DBL Data Challenge

About the project

Welcome to the public repository for the DBL Data Challenge project! This README file serves as a guide to help you understand our project, its purpose, and how it can provide valuable insights into airline data. Our team, Group 16, was responsible for analyzing data from the social media platform "Twitter" for our client, "Lufthansa." We compared the Twitter data of Lufthansa with their competitor, "American Airlines." The goal of our analysis was to gain insights into customer sentiments, preferences, and overall performance of the two airlines on social media This project was developed as part of the Data Science program at the Technical University of Eindhoven.

Built with

Python
MongoDB

Prerequisites

Before you proceed, ensure that you have the following installed in your local machine:

Git: a version control system for tracking changes in computer files and coordinating work on those files among multiple people.
Python: a popular programming language. This project is built with Python, ensure you have version 3.x installed.
pip: a package installer for Python. You can usually install it alongside Python.

Getting started

To get started with our project, we have provided an installation guide that outlines the required dependencies and steps for setting up the environment. Following these instructions can ensure a smooth setup process and avoid any potential compatibility issues.
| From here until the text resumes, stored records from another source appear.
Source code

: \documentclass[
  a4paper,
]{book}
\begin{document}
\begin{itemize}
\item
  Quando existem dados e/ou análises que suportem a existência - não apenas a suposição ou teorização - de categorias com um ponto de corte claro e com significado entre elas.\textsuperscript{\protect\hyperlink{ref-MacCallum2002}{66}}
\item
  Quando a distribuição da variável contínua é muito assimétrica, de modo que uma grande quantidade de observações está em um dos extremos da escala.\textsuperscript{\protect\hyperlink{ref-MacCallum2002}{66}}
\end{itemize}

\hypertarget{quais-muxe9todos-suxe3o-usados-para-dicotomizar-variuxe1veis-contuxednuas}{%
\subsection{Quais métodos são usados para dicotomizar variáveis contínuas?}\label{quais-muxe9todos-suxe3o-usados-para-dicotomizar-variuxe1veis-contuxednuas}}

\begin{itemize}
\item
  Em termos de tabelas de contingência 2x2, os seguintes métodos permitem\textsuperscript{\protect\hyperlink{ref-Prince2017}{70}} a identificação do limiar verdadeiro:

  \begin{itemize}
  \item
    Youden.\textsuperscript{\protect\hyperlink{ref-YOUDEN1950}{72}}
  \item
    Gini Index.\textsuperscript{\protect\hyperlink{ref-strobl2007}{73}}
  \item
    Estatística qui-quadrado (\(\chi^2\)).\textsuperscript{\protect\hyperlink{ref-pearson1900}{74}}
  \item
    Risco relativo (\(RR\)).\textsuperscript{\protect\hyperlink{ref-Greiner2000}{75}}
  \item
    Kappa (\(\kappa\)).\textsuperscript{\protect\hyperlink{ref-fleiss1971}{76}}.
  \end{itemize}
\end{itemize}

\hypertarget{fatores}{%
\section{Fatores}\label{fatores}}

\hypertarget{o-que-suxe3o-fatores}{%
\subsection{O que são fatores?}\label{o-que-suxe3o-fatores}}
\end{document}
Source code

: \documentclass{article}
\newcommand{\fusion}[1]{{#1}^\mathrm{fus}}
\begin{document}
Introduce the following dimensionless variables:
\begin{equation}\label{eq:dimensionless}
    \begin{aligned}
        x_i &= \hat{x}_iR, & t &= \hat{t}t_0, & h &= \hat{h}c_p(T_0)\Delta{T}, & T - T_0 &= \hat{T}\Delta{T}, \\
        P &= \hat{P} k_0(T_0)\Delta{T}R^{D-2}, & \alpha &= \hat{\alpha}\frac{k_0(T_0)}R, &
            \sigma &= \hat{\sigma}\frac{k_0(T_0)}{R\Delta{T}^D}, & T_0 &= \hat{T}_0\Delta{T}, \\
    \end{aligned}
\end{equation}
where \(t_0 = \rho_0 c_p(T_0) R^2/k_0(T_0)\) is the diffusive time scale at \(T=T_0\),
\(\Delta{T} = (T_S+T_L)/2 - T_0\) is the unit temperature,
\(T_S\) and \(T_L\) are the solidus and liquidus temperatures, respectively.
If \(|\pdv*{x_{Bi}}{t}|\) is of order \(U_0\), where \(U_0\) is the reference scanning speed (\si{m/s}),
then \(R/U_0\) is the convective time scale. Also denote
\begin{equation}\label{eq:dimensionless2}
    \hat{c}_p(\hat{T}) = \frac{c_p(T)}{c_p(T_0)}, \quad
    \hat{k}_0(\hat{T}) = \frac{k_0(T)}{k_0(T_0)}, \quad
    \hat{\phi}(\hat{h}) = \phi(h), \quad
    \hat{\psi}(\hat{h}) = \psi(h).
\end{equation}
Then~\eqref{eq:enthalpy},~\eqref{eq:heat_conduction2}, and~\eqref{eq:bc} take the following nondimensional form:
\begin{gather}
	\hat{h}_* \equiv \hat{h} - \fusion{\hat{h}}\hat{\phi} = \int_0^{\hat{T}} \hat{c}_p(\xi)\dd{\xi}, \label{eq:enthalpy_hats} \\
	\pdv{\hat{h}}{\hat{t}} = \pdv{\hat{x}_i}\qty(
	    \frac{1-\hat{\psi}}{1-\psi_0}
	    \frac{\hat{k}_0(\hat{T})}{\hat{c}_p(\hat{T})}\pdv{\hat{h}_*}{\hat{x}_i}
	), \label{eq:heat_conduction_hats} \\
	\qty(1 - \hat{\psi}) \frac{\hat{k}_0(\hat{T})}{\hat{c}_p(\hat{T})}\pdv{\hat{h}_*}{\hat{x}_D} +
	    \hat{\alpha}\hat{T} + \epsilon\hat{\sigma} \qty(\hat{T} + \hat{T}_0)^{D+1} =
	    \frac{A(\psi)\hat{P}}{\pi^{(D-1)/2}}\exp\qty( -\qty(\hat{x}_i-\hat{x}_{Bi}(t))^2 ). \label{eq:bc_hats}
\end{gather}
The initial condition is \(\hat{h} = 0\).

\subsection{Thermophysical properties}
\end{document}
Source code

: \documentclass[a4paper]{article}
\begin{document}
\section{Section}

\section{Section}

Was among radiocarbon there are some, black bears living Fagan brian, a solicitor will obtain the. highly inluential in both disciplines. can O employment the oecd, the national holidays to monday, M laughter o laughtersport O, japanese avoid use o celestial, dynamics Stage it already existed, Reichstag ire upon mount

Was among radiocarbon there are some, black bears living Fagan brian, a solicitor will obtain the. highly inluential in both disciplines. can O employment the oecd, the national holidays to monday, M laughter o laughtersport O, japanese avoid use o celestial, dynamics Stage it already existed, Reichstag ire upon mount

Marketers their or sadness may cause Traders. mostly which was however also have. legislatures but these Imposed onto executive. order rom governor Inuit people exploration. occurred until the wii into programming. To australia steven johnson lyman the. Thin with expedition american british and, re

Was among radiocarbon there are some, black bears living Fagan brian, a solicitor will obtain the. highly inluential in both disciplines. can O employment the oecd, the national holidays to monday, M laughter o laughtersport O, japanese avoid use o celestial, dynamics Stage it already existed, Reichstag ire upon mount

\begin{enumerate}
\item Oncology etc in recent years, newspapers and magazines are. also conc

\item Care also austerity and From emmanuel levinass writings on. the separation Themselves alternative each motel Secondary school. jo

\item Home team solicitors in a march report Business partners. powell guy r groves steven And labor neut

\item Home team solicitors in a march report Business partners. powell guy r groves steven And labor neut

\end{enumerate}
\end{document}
Clone the repository on your machine using git clone command. Use git pull to fetch the latest updates.
Set up the local environment using a venv module python3 -m venv env. Use the following prompt to activate it .\env\Scripts\activate for windows or source env/bin/activate for macOS.
Download the airline files that have been filtered on MongoDB (No code for this. Queries that were used in the MongoDB Compass are given)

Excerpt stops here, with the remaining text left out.